**PROBLEM DETAILS:**
Report every line of the listing below in which the string "Viewing" appears.

-=-=-=-=-

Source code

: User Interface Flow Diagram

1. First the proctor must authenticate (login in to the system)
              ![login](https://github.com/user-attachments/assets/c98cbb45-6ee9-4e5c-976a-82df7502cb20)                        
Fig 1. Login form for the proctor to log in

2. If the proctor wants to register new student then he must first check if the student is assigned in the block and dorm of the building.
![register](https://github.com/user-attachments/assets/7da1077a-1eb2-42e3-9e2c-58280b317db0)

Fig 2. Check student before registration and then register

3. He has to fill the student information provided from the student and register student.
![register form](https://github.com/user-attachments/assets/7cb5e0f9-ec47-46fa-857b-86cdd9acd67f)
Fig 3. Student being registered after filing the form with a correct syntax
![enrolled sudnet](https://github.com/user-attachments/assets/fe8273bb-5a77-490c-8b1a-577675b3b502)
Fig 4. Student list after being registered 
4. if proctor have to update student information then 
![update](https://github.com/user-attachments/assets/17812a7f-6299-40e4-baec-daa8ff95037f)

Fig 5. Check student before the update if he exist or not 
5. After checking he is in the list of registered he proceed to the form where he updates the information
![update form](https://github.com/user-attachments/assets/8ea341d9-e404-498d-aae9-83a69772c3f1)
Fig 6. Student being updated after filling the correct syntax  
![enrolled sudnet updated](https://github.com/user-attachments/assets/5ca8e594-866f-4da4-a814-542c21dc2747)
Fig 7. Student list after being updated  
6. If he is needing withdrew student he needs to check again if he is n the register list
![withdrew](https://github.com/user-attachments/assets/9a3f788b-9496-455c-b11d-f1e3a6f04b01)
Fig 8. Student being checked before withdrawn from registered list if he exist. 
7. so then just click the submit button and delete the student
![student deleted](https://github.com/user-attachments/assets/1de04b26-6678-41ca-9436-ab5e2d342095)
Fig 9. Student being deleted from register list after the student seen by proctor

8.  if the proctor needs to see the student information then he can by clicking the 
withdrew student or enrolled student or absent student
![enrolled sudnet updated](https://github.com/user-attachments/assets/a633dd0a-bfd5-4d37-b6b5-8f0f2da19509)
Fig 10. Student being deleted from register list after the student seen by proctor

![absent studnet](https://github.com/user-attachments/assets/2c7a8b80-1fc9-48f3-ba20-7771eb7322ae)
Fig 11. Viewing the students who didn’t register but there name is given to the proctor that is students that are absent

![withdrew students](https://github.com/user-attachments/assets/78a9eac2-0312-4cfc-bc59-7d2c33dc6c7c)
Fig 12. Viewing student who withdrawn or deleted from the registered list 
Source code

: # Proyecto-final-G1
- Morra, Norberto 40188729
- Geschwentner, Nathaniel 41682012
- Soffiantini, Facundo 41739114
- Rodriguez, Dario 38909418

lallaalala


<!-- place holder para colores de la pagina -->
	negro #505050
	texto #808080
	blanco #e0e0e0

-=-=-=-=-

**REPLY:**
Fig 11. Viewing the students who didn’t register but there name is given to the proctor that is students that are absent
Fig 12. Viewing student who withdrawn or deleted from the registered list 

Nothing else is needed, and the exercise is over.